Tundra is a more experienced than I in that area. He had an incident or two in his Antares as well as one in the Tundra toy. I've been lucky so far and the closest I've come to an engine failure is having to hand prop
I haven't had to make a forced landing yet, but I've had a few short engine failures followed by restarts, and at least one precautionary landing. Surprizingly I've had far more trouble with O-200 in my 150 that I ever had with the Rotax 503 in my ultralight. Maby not surprizing, the Rotax was brand new, the Continental is 40+ years old, and I've flown it 3 times as much.
1. Flooded the engine in my ultralight at 8,000AGL, lots of time for a restart. No in-flight mixture control.
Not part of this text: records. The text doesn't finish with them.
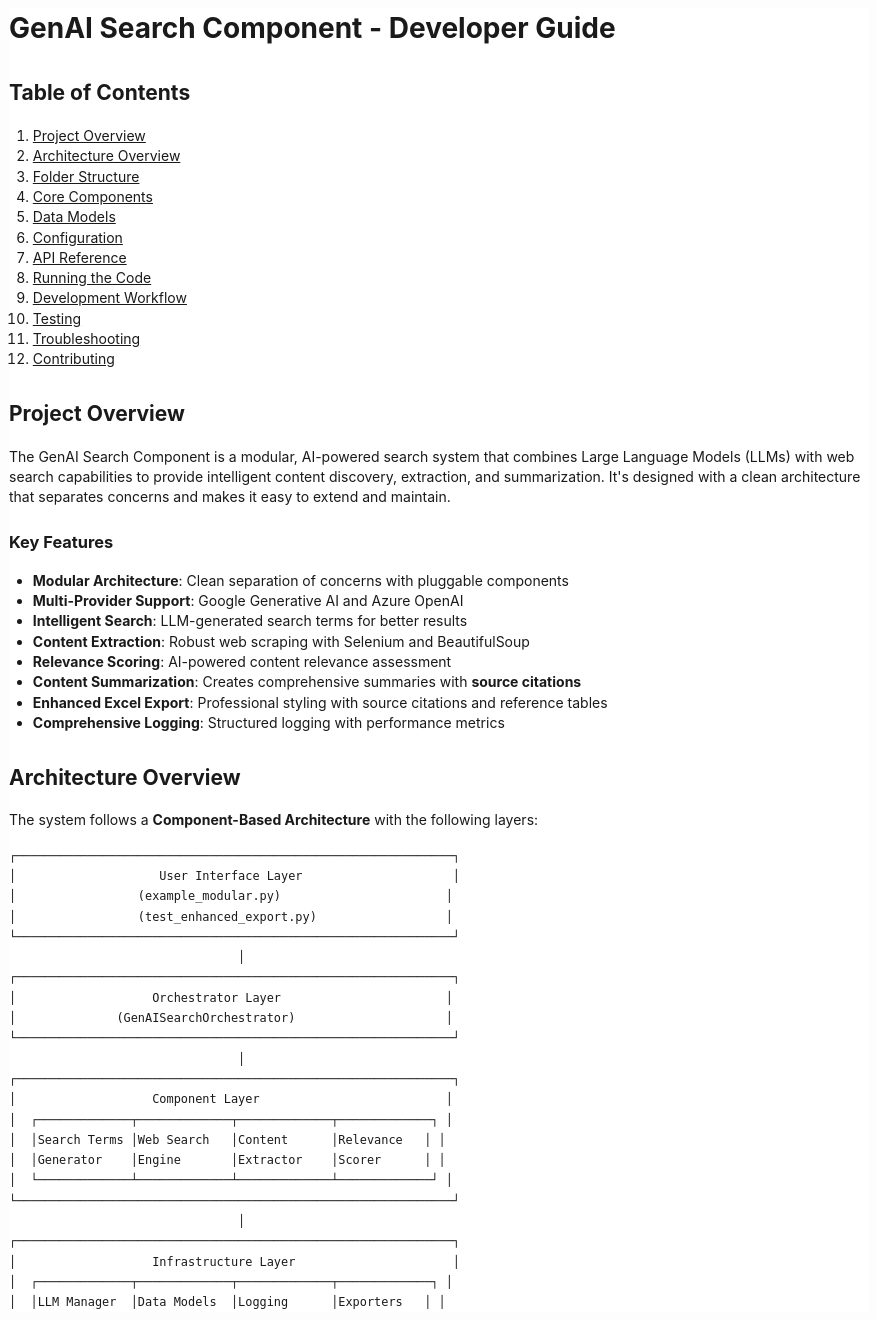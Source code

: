 # GenAI Search Component - Developer Guide

## Table of Contents
1. [Project Overview](#project-overview)
2. [Architecture Overview](#architecture-overview)
3. [Folder Structure](#folder-structure)
4. [Core Components](#core-components)
5. [Data Models](#data-models)
6. [Configuration](#configuration)
7. [API Reference](#api-reference)
8. [Running the Code](#running-the-code)
9. [Development Workflow](#development-workflow)
10. [Testing](#testing)
11. [Troubleshooting](#troubleshooting)
12. [Contributing](#contributing)

## Project Overview

The GenAI Search Component is a modular, AI-powered search system that combines Large Language Models (LLMs) with web search capabilities to provide intelligent content discovery, extraction, and summarization. It's designed with a clean architecture that separates concerns and makes it easy to extend and maintain.

### Key Features
- **Modular Architecture**: Clean separation of concerns with pluggable components
- **Multi-Provider Support**: Google Generative AI and Azure OpenAI
- **Intelligent Search**: LLM-generated search terms for better results
- **Content Extraction**: Robust web scraping with Selenium and BeautifulSoup
- **Relevance Scoring**: AI-powered content relevance assessment
- **Content Summarization**: Creates comprehensive summaries with **source citations**
- **Enhanced Excel Export**: Professional styling with source citations and reference tables
- **Comprehensive Logging**: Structured logging with performance metrics

## Architecture Overview

The system follows a **Component-Based Architecture** with the following layers:

```
┌─────────────────────────────────────────────────────────────┐
│                    User Interface Layer                     │
│                 (example_modular.py)                       │
│                 (test_enhanced_export.py)                  │
└─────────────────────────────────────────────────────────────┘
                                │
┌─────────────────────────────────────────────────────────────┐
│                   Orchestrator Layer                       │
│              (GenAISearchOrchestrator)                     │
└─────────────────────────────────────────────────────────────┘
                                │
┌─────────────────────────────────────────────────────────────┐
│                   Component Layer                          │
│  ┌─────────────┬─────────────┬─────────────┬─────────────┐ │
│  │Search Terms │Web Search   │Content      │Relevance   │ │
│  │Generator    │Engine       │Extractor    │Scorer      │ │
│  └─────────────┴─────────────┴─────────────┴─────────────┘ │
└─────────────────────────────────────────────────────────────┘
                                │
┌─────────────────────────────────────────────────────────────┐
│                   Infrastructure Layer                      │
│  ┌─────────────┬─────────────┬─────────────┬─────────────┐ │
│  │LLM Manager  │Data Models  │Logging      │Exporters   │ │
```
2. Strange vibration during climb out caused me to do a quick 180 and limp back to the airport at minimum power in the 150. Resulted in a major overhaul: 2 cracked cylinders, crank journal out of round, center main bearing slipping, carb generally worn out, 2 different styles of pistons (one of which hadn't been made for 30 years).
3. Grabbed mixture instead of carb heat on down wind once. Only took a couple seconds to figure that out and fix it.
4. Carb heat scat hose full of rain water killed the engine during a downwind departure once, (thought I got it all dried out on the ground, there's a drain in the low point now. :p ) Engine restarted as soon as I went back to cold air.
5. REALLY bad carb ice a couple times caused a complete loss of power on climb out for a few second untill carb heat cleared it enough to recover.
So yeah, a second engine that'd at least stretch the glide a bit sounds like a very nice thing to me.